• _Task directions_
The records below must be reproduced exactly. Strip out the pictures.

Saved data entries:
'''

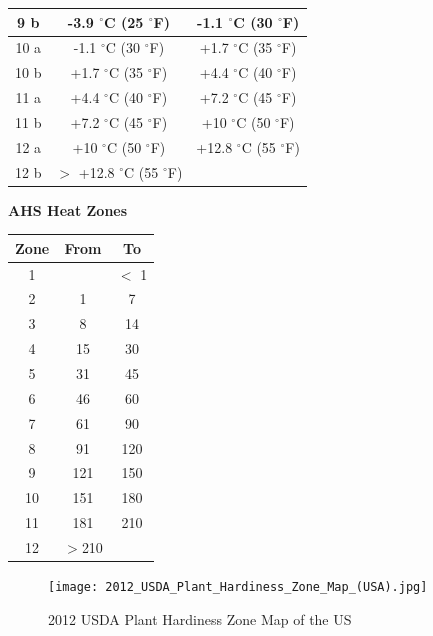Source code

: \documentclass[10pt]{extarticle}
\begin{document}
\begin{center}
\begin{tabular}{|c|c|c|}
\hline 
9 b &	-3.9 $^{\circ}$C (25 $^{\circ}$F) &	-1.1 $^{\circ}$C (30 $^{\circ}$F)
\\
\hline 
10 a &	-1.1 $^{\circ}$C (30 $^{\circ}$F) &	+1.7 $^{\circ}$C (35 $^{\circ}$F)
\\
\hline 
10 b &	+1.7 $^{\circ}$C (35 $^{\circ}$F) &	+4.4 $^{\circ}$C (40 $^{\circ}$F)
\\
\hline 
11 a &	+4.4 $^{\circ}$C (40 $^{\circ}$F) &	+7.2 $^{\circ}$C (45 $^{\circ}$F)
\\
\hline 
11 b &	+7.2 $^{\circ}$C (45 $^{\circ}$F) &	+10 $^{\circ}$C (50 $^{\circ}$F)
\\
\hline 
12 a &	+10 $^{\circ}$C (50 $^{\circ}$F) & +12.8 $^{\circ}$C (55 $^{\circ}$F)
\\
\hline 
12 b &  $>$ +12.8 $^{\circ}$C (55 $^{\circ}$F)  & \\
\hline 
\end{tabular}
\end{center}
\begin{center}
\textbf{AHS Heat Zones} \\
\begin{tabular}{|c|c|c|}
	\hline
	Zone &	From &	To
\\
	\hline
	1 && $<$ 1
\\
	\hline
	2 &	1 &	7
\\
	\hline
	3 &	8 &	14
\\
	\hline
	4 &	15 & 30
\\
	\hline
	5 &	31 & 45
\\
	\hline
	6 &	46 & 60
\\
	\hline
	7 &	61 & 90
\\
	\hline
	8 &	91 & 120
\\
	\hline
	9 &	121 & 150 \\
	\hline
	10 & 151 & 180
\\
	\hline
	11 & 181 & 210
\\
	\hline
	12 & $>$210 & \\
	\hline
\end{tabular}
\end{center}

\begin{figure}
	\texttt{[image: 2012\_USDA\_Plant\_Hardiness\_Zone\_Map\_(USA).jpg]}
	\caption{2012 USDA Plant Hardiness Zone Map of the US}
	\label{fig:PlantHardinessZoneMapoftheUS}
\end{figure}
\end{document}
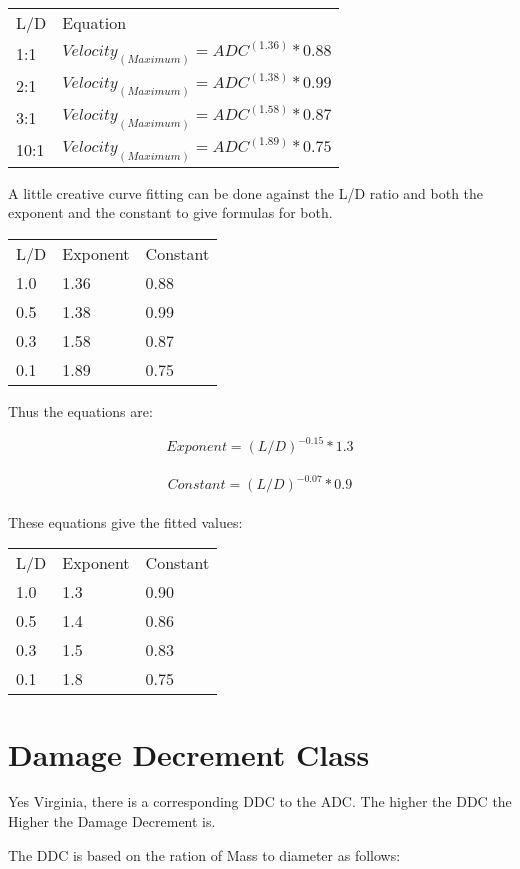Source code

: \begin{tabular}{||l|l||}
L/D			& Equation \\
1:1			& \(Velocity_{(Maximum)} = ADC^{(1.36)} * 0.88 \)\\
2:1			& \(Velocity_{(Maximum)} = ADC^{(1.38)} * 0.99 \) \\
3:1			& \(Velocity_{(Maximum)} = ADC^{(1.58)} * 0.87 \) \\
10:1		& \(Velocity_{(Maximum)} = ADC^{(1.89)} * 0.75 \) \\
\end{tabular}

A little creative curve fitting can be done against the L/D ratio 
and both the exponent and the constant to give formulas for both.

\begin{tabular}{||l|l|l||}
L/D	& Exponent	& Constant \\
1.0	& 1.36	   & 0.88 \\
0.5 & 1.38     & 0.99 \\
0.3 & 1.58     & 0.87 \\
0.1 & 1.89     & 0.75 \\
\end{tabular}

Thus the equations are:

\[Exponent = (L/D)^{-0.15} * 1.3 \] \\
\[Constant = (L/D)^{-0.07} * 0.9 \] \\

These equations give the fitted values:

\begin{tabular}{||l|l|l||}
L/D	& Exponent	& Constant \\
1.0 & 1.3       &  0.90 \\
0.5 & 1.4       &  0.86 \\
0.3 & 1.5       &  0.83 \\
0.1 & 1.8       &  0.75 \\
\end{tabular}

\section{Damage Decrement Class}

Yes Virginia, there is a corresponding DDC to the ADC. The higher 
the DDC the Higher the Damage Decrement is.

The DDC is based on the ration of Mass to diameter as follows:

'''

• _Answer for this exercise_
Source code

: \documentclass[10pt]{extarticle}
\begin{document}
\begin{center}
\begin{tabular}{|c|c|c|}
\hline 
9 b &	-3.9 $^{\circ}$C (25 $^{\circ}$F) &	-1.1 $^{\circ}$C (30 $^{\circ}$F)
\\
\hline 
10 a &	-1.1 $^{\circ}$C (30 $^{\circ}$F) &	+1.7 $^{\circ}$C (35 $^{\circ}$F)
\\
\hline 
10 b &	+1.7 $^{\circ}$C (35 $^{\circ}$F) &	+4.4 $^{\circ}$C (40 $^{\circ}$F)
\\
\hline 
11 a &	+4.4 $^{\circ}$C (40 $^{\circ}$F) &	+7.2 $^{\circ}$C (45 $^{\circ}$F)
\\
\hline 
11 b &	+7.2 $^{\circ}$C (45 $^{\circ}$F) &	+10 $^{\circ}$C (50 $^{\circ}$F)
\\
\hline 
12 a &	+10 $^{\circ}$C (50 $^{\circ}$F) & +12.8 $^{\circ}$C (55 $^{\circ}$F)
\\
\hline 
12 b &  $>$ +12.8 $^{\circ}$C (55 $^{\circ}$F)  & \\
\hline 
\end{tabular}
\end{center}
\begin{center}
\textbf{AHS Heat Zones} \\
\begin{tabular}{|c|c|c|}
	\hline
	Zone &	From &	To
\\
	\hline
	1 && $<$ 1
\\
	\hline
	2 &	1 &	7
\\
	\hline
	3 &	8 &	14
\\
	\hline
	4 &	15 & 30
\\
	\hline
	5 &	31 & 45
\\
	\hline
	6 &	46 & 60
\\
	\hline
	7 &	61 & 90
\\
	\hline
	8 &	91 & 120
\\
	\hline
	9 &	121 & 150 \\
	\hline
	10 & 151 & 180
\\
	\hline
	11 & 181 & 210
\\
	\hline
	12 & $>$210 & \\
	\hline
\end{tabular}
\end{center}

\begin{figure}
	\texttt{[image: 2012\_USDA\_Plant\_Hardiness\_Zone\_Map\_(USA).jpg]}
	\caption{2012 USDA Plant Hardiness Zone Map of the US}
	\label{fig:PlantHardinessZoneMapoftheUS}
\end{figure}
\end{document}
Source code

: \begin{tabular}{||l|l||}
L/D			& Equation \\
1:1			& \(Velocity_{(Maximum)} = ADC^{(1.36)} * 0.88 \)\\
2:1			& \(Velocity_{(Maximum)} = ADC^{(1.38)} * 0.99 \) \\
3:1			& \(Velocity_{(Maximum)} = ADC^{(1.58)} * 0.87 \) \\
10:1		& \(Velocity_{(Maximum)} = ADC^{(1.89)} * 0.75 \) \\
\end{tabular}

A little creative curve fitting can be done against the L/D ratio 
and both the exponent and the constant to give formulas for both.

\begin{tabular}{||l|l|l||}
L/D	& Exponent	& Constant \\
1.0	& 1.36	   & 0.88 \\
0.5 & 1.38     & 0.99 \\
0.3 & 1.58     & 0.87 \\
0.1 & 1.89     & 0.75 \\
\end{tabular}

Thus the equations are:

\[Exponent = (L/D)^{-0.15} * 1.3 \] \\
\[Constant = (L/D)^{-0.07} * 0.9 \] \\

These equations give the fitted values:

\begin{tabular}{||l|l|l||}
L/D	& Exponent	& Constant \\
1.0 & 1.3       &  0.90 \\
0.5 & 1.4       &  0.86 \\
0.3 & 1.5       &  0.83 \\
0.1 & 1.8       &  0.75 \\
\end{tabular}

\section{Damage Decrement Class}

Yes Virginia, there is a corresponding DDC to the ADC. The higher 
the DDC the Higher the Damage Decrement is.

The DDC is based on the ration of Mass to diameter as follows:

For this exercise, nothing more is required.